--- What you will do ---
Going through the material underneath, give only the number of lines that contain "nominal".
++++ Data records ++++
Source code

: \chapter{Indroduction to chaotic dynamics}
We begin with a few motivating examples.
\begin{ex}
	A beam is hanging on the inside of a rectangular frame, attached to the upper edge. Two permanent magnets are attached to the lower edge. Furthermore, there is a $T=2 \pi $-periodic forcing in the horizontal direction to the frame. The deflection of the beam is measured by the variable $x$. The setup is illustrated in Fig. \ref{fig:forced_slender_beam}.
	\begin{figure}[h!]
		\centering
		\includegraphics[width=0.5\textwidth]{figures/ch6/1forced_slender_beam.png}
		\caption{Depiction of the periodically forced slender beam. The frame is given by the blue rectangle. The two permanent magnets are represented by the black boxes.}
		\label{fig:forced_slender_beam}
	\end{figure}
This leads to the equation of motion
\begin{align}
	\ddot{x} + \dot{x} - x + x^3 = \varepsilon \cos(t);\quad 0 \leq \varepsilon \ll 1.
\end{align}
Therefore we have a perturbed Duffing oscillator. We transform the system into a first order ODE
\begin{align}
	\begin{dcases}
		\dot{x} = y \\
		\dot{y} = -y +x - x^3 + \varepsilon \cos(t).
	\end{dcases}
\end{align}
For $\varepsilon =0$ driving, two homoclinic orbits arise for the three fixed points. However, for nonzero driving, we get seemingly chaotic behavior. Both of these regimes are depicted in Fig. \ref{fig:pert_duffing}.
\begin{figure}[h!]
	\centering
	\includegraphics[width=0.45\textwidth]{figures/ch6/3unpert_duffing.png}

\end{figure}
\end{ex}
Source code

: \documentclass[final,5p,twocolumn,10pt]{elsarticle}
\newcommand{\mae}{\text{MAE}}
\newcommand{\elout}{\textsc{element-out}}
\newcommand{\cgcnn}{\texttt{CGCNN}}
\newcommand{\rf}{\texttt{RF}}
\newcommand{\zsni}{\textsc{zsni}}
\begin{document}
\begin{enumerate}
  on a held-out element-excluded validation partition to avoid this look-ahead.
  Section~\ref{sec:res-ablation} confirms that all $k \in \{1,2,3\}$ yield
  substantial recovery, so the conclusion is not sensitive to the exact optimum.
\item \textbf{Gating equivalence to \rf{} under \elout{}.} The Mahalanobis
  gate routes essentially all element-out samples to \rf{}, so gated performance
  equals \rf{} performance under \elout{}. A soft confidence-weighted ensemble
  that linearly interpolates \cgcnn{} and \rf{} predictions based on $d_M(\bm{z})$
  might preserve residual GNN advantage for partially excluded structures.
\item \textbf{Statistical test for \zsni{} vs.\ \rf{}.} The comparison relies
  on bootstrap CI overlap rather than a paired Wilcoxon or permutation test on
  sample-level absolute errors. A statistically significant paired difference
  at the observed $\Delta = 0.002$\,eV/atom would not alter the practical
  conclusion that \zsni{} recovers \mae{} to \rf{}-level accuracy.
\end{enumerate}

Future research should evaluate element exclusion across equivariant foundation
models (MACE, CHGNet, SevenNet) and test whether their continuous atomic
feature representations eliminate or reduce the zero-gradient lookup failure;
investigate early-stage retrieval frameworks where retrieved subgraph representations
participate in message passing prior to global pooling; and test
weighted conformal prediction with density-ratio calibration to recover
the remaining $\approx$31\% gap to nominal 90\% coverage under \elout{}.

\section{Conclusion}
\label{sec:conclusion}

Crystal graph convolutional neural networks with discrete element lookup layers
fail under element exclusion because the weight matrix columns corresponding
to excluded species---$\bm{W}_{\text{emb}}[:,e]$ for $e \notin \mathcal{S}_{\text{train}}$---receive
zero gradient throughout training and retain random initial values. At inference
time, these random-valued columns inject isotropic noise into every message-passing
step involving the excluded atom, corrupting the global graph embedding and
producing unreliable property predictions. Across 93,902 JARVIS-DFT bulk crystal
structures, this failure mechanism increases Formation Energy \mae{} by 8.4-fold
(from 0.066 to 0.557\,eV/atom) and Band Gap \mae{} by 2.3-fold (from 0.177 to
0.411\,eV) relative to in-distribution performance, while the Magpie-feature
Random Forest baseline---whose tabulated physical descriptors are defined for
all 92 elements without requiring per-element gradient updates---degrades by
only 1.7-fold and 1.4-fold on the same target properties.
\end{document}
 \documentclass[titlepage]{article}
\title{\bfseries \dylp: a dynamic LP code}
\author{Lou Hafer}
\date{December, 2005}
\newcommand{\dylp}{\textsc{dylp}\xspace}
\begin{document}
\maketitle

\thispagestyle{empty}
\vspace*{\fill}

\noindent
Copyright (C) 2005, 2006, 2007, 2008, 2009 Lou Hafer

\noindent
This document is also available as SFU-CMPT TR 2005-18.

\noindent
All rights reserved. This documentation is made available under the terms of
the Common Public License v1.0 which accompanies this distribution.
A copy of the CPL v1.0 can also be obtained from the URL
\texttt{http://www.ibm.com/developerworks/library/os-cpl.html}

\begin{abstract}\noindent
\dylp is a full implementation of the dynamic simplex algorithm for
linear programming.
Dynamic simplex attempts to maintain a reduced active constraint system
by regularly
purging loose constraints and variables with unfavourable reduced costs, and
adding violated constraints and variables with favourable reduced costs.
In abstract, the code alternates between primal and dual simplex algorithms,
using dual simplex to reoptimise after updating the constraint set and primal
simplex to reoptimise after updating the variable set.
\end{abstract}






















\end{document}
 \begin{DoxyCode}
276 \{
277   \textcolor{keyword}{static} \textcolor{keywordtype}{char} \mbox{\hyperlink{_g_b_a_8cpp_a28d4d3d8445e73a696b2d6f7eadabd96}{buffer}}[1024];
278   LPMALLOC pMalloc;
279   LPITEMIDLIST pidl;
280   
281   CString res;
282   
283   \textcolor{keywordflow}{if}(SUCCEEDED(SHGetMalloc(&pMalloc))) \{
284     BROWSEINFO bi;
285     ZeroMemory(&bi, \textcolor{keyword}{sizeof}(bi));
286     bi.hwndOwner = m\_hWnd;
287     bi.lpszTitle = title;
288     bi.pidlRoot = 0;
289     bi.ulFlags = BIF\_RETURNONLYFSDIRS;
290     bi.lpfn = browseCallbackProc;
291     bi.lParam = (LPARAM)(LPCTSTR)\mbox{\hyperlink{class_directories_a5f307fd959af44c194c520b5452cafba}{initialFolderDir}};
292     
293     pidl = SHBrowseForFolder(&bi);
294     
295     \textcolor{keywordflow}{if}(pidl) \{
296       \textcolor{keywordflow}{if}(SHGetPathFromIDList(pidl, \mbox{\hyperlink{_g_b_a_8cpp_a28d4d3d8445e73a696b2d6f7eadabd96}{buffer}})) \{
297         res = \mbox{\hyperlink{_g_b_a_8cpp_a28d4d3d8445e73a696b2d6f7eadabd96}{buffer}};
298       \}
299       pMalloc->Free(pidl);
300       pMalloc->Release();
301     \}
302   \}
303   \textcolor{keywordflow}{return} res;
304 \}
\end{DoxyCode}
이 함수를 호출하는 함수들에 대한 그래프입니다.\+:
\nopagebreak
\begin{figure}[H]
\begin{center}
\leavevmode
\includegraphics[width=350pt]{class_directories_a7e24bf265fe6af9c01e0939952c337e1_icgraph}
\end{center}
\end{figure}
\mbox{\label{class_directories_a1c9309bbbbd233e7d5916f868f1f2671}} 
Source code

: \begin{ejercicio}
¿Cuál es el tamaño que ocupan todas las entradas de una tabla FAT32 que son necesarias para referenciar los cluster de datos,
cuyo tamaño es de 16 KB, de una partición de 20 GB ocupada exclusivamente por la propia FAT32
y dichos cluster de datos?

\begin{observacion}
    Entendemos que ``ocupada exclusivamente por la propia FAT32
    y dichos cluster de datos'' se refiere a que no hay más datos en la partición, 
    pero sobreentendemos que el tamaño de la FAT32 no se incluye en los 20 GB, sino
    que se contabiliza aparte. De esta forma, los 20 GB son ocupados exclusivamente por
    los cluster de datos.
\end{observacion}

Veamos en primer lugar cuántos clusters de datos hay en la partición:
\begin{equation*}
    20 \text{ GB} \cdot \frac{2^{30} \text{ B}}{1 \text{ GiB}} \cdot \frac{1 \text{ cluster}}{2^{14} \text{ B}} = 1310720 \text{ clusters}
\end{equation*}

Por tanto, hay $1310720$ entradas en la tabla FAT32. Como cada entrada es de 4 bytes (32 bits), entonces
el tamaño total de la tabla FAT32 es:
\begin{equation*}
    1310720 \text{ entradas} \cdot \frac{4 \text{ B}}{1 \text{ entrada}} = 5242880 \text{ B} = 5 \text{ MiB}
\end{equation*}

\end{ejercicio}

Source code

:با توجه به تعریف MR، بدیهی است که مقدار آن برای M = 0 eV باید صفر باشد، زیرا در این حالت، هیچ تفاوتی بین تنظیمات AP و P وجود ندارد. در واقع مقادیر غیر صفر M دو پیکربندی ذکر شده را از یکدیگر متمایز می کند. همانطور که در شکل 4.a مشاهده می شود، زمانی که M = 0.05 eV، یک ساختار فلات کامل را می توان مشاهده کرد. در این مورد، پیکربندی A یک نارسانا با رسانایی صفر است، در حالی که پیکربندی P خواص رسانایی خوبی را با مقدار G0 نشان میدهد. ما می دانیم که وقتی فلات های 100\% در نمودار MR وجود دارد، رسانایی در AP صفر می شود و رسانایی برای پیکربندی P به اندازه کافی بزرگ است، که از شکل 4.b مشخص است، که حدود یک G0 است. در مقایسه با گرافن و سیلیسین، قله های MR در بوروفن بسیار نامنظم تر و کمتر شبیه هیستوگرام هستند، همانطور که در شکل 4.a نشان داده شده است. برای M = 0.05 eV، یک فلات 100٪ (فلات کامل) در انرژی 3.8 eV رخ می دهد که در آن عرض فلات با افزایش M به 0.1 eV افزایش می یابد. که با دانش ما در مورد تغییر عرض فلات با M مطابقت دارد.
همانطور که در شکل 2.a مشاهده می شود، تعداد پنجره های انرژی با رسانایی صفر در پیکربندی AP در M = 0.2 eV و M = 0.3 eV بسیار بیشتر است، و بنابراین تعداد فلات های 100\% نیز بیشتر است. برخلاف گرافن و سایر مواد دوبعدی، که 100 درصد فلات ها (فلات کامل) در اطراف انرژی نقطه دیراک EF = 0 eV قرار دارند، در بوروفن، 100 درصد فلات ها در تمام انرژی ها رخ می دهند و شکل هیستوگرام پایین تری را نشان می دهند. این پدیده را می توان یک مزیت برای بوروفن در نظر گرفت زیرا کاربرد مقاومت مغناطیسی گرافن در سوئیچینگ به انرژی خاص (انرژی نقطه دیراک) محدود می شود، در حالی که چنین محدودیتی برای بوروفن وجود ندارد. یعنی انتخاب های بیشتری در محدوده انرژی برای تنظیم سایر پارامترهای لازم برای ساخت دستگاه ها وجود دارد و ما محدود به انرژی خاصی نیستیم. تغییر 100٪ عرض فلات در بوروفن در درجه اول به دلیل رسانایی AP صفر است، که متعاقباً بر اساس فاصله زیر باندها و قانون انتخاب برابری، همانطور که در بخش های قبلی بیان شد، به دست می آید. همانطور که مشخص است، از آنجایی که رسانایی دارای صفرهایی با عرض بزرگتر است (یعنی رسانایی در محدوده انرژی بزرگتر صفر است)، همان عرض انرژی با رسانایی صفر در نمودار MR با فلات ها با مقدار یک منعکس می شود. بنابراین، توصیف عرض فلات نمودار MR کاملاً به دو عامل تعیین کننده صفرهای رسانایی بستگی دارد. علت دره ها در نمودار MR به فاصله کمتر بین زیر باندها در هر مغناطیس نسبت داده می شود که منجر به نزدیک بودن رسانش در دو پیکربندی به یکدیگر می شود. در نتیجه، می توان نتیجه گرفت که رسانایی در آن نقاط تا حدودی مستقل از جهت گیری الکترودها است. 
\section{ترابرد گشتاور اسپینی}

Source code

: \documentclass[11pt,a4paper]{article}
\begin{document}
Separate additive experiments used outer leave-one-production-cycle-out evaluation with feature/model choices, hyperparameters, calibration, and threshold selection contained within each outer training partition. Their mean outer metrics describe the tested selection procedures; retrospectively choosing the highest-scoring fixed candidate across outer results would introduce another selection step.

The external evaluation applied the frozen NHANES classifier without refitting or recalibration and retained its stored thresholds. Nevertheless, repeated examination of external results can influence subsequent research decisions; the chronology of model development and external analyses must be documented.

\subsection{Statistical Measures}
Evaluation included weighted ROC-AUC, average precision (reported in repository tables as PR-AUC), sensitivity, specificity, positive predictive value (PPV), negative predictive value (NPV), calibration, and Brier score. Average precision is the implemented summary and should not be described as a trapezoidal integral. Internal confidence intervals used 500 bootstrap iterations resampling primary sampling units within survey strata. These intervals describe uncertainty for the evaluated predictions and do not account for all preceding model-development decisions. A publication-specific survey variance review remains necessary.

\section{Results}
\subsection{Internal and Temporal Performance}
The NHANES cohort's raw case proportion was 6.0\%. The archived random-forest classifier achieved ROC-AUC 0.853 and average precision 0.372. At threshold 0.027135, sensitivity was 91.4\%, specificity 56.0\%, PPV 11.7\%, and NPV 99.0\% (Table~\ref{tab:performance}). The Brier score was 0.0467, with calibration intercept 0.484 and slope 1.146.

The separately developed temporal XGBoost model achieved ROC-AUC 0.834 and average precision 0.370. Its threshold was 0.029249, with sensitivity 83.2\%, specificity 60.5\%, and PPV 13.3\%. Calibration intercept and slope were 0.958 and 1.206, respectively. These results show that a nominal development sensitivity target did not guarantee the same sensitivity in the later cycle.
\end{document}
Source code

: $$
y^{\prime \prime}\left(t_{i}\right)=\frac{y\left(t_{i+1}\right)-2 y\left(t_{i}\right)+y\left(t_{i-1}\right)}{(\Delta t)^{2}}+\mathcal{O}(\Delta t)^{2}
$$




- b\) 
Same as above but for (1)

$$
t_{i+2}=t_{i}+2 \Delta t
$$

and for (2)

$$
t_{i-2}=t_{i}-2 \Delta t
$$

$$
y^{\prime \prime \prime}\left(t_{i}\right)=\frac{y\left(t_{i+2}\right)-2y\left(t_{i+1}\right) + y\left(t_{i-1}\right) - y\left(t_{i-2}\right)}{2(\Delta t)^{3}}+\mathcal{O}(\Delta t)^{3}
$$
++++
--- Finished exercise ---
2